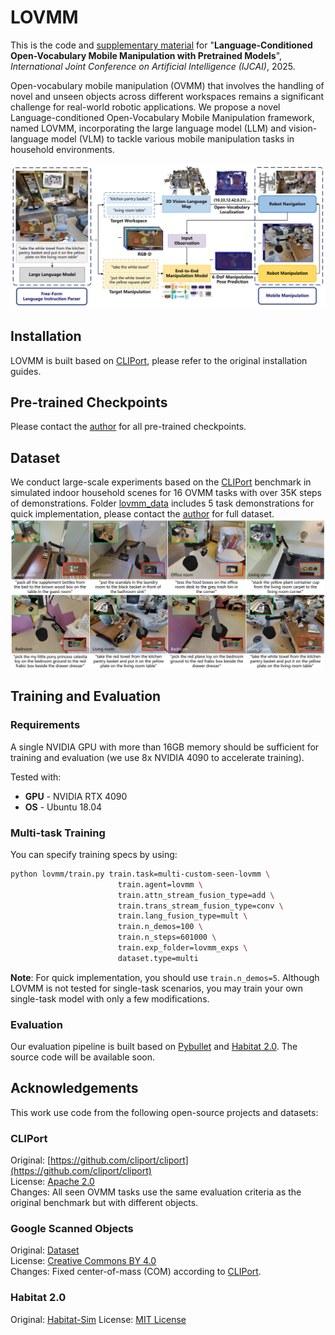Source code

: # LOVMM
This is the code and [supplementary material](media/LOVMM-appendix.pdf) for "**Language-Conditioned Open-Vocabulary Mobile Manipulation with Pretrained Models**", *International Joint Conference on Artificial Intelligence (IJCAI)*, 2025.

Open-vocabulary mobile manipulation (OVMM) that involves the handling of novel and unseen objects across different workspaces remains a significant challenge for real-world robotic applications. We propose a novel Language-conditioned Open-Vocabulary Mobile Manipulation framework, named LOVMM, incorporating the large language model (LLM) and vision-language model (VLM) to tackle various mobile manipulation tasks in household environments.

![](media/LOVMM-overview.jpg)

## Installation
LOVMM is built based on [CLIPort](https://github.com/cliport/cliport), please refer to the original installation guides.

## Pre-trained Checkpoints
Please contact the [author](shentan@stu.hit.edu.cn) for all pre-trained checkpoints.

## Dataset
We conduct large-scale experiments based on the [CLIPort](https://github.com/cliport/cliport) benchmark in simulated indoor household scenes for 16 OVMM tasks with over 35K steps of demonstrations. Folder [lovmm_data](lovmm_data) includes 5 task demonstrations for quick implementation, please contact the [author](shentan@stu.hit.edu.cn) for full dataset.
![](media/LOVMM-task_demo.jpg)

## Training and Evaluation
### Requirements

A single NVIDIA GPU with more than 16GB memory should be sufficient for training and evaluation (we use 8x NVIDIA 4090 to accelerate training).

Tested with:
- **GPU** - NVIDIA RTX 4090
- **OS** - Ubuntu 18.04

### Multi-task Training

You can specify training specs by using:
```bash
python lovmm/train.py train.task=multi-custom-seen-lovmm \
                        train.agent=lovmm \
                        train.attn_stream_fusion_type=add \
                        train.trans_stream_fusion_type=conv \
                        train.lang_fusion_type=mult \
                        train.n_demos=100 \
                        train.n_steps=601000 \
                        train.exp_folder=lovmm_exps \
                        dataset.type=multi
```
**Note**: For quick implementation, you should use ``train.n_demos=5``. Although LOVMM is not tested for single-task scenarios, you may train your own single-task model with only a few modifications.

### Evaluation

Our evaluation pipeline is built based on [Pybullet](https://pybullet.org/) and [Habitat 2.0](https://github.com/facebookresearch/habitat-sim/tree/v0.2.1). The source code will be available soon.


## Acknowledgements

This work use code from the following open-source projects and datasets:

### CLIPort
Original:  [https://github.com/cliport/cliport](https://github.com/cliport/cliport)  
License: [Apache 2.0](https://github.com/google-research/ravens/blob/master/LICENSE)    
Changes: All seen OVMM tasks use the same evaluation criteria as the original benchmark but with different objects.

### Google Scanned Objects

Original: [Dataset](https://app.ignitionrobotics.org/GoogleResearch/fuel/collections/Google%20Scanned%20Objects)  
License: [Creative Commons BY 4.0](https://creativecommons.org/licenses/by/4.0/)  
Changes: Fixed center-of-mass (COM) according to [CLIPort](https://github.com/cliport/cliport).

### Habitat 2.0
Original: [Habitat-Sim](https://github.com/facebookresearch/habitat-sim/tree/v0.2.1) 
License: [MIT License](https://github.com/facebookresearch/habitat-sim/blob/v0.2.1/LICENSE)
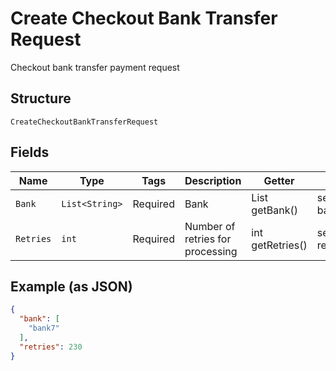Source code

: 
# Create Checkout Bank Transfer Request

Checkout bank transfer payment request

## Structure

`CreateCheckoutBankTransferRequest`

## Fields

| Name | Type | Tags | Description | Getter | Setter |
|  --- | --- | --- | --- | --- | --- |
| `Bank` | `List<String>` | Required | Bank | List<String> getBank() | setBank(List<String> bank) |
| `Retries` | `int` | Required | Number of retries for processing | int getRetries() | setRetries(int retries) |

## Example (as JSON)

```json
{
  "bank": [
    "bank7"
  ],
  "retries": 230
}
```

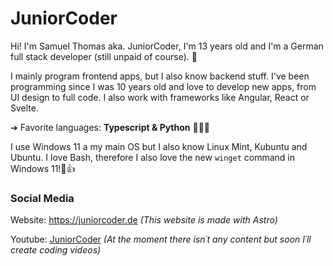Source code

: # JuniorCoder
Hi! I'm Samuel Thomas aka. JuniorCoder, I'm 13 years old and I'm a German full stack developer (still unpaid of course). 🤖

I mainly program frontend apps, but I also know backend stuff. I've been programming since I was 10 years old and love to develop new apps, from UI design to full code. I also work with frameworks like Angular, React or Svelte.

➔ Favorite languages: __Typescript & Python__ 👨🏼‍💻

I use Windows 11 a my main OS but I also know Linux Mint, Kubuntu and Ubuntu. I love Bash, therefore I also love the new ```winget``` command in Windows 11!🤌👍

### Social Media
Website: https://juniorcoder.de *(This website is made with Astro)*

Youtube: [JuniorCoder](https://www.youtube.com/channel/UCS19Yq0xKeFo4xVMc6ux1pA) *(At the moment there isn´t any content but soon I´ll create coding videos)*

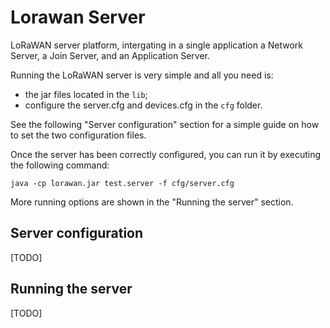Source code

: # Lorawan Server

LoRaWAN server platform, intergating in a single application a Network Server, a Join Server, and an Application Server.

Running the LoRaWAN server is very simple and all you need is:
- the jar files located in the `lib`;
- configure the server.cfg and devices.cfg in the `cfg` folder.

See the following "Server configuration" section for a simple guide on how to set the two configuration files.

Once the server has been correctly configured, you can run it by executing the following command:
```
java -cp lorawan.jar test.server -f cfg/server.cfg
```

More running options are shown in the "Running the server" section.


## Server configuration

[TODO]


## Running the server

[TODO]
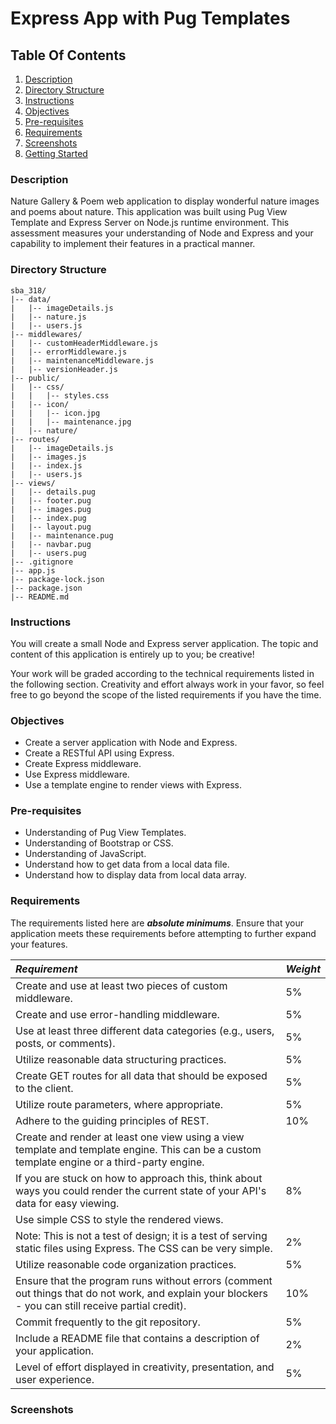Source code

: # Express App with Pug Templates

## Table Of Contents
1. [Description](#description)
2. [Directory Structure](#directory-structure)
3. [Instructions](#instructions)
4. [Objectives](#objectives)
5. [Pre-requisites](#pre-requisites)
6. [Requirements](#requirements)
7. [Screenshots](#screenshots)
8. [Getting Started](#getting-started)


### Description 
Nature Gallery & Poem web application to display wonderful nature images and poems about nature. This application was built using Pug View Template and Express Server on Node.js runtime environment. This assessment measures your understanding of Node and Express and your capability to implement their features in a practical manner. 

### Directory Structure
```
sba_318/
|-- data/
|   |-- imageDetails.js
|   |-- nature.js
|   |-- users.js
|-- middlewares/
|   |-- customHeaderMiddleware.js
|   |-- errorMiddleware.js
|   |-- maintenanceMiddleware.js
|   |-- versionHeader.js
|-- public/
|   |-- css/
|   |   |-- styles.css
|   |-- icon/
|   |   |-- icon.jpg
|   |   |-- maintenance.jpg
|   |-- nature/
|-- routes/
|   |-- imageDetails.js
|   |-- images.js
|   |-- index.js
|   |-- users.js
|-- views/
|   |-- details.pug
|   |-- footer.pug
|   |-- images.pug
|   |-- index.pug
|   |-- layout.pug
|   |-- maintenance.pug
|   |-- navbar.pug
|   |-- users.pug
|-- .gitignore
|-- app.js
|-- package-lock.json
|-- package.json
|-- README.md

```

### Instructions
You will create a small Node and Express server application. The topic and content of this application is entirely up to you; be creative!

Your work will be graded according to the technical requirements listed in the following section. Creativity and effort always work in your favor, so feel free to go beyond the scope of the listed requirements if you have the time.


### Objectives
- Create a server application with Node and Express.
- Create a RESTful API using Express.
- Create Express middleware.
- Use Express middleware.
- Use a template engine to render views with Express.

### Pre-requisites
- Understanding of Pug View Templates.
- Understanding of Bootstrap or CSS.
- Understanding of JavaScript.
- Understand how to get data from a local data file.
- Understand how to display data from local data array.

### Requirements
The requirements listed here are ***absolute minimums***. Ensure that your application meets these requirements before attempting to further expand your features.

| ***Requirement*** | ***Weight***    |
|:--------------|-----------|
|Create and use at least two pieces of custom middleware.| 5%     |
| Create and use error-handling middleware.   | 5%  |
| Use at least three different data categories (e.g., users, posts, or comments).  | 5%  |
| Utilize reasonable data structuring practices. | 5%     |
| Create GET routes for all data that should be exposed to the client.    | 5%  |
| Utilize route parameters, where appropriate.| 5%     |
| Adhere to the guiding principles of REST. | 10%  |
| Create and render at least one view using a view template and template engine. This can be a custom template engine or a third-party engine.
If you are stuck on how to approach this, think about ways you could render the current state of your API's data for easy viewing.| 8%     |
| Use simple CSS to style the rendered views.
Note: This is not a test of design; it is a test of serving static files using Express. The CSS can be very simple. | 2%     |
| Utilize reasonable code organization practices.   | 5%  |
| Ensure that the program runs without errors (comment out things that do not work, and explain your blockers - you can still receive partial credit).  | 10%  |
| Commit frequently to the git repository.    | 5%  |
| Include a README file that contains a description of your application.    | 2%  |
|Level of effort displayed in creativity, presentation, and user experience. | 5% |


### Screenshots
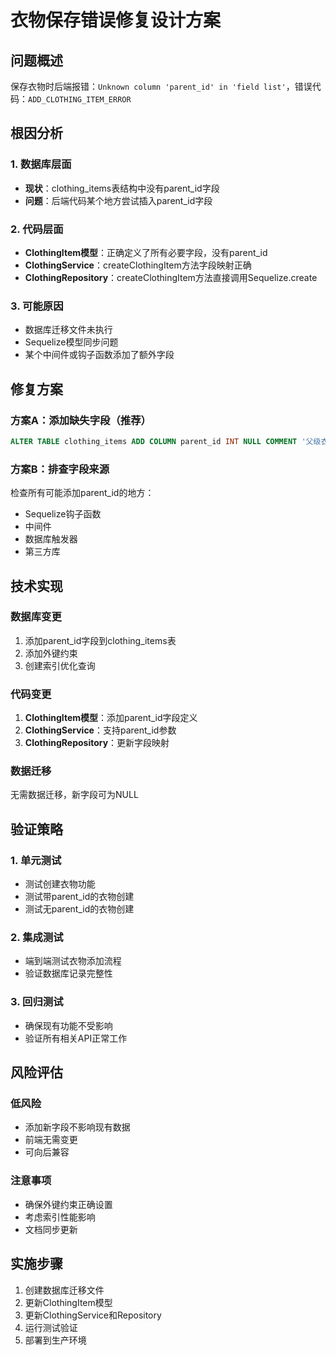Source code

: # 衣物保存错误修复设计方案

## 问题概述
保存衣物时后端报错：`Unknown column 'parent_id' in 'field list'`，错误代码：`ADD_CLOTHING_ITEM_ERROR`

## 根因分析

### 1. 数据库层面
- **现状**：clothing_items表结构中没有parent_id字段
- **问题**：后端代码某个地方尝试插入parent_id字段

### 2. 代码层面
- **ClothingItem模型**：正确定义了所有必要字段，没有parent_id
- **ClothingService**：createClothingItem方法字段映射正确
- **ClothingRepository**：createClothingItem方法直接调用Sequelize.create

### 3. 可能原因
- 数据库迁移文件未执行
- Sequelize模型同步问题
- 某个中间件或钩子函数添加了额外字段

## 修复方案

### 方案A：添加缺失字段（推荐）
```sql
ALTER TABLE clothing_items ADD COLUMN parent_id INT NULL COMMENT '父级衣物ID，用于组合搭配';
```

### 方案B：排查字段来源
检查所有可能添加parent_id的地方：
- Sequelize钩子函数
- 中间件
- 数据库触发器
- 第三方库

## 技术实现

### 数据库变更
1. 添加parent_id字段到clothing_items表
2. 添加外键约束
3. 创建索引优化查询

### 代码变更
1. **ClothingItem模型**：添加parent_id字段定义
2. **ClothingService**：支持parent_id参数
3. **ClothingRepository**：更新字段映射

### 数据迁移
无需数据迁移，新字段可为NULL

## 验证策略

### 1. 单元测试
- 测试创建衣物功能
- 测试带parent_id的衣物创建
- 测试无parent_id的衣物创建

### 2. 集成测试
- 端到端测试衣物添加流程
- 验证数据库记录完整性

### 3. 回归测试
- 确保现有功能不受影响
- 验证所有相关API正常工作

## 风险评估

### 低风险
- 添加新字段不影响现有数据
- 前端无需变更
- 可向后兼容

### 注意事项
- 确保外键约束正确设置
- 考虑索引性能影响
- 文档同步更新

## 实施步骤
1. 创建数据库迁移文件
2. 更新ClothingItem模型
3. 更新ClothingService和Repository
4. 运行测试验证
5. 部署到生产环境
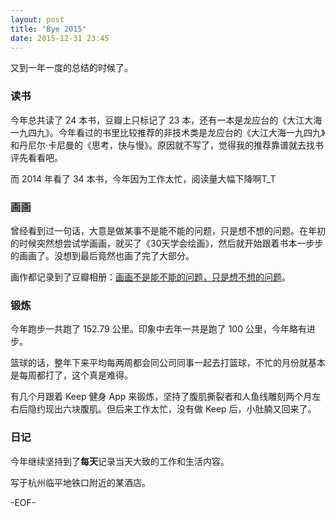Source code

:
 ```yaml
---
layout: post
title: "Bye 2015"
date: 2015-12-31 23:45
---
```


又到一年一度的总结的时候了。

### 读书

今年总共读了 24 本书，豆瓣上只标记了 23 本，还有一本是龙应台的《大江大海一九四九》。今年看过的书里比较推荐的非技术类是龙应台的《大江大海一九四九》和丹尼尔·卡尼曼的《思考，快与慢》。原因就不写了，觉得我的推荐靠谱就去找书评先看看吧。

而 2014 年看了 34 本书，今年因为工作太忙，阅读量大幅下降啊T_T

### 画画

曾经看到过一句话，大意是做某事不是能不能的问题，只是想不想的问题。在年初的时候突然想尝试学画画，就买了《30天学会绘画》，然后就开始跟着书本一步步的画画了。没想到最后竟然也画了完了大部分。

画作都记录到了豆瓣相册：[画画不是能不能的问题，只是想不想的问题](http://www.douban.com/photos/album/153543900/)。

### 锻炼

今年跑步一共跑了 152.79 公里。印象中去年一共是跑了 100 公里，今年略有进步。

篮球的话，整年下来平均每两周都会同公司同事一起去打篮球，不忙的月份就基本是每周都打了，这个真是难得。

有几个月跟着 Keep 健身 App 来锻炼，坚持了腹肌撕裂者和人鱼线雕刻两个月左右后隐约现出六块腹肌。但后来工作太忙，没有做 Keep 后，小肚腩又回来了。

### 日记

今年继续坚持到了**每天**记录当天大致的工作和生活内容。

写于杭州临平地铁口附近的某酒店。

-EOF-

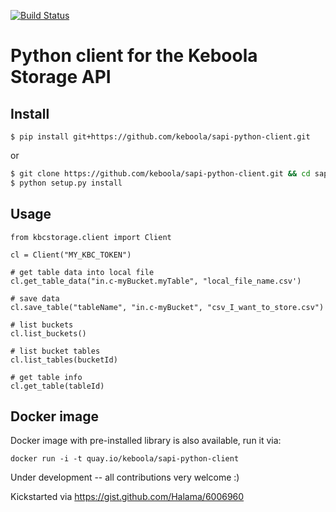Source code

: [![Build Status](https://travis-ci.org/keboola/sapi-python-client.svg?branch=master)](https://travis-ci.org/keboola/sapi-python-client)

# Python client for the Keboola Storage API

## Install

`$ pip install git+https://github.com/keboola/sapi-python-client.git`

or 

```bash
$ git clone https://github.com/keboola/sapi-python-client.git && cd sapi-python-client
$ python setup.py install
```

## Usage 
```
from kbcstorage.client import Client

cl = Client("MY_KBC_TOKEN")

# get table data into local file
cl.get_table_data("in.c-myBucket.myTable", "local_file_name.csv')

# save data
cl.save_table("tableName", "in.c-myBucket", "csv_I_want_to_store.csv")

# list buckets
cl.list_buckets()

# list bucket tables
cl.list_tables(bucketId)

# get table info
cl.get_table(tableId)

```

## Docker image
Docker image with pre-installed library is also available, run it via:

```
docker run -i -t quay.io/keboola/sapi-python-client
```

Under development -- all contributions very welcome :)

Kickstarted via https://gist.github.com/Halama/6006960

++++++++++

[Task objective]:
Look through the entries above and find each line where the word "Required" occurs; copy those lines.

[Exercise result]:
| `Bank` | `List<String>` | Required | Bank | List<String> getBank() | setBank(List<String> bank) |
| `Retries` | `int` | Required | Number of retries for processing | int getRetries() | setRetries(int retries) |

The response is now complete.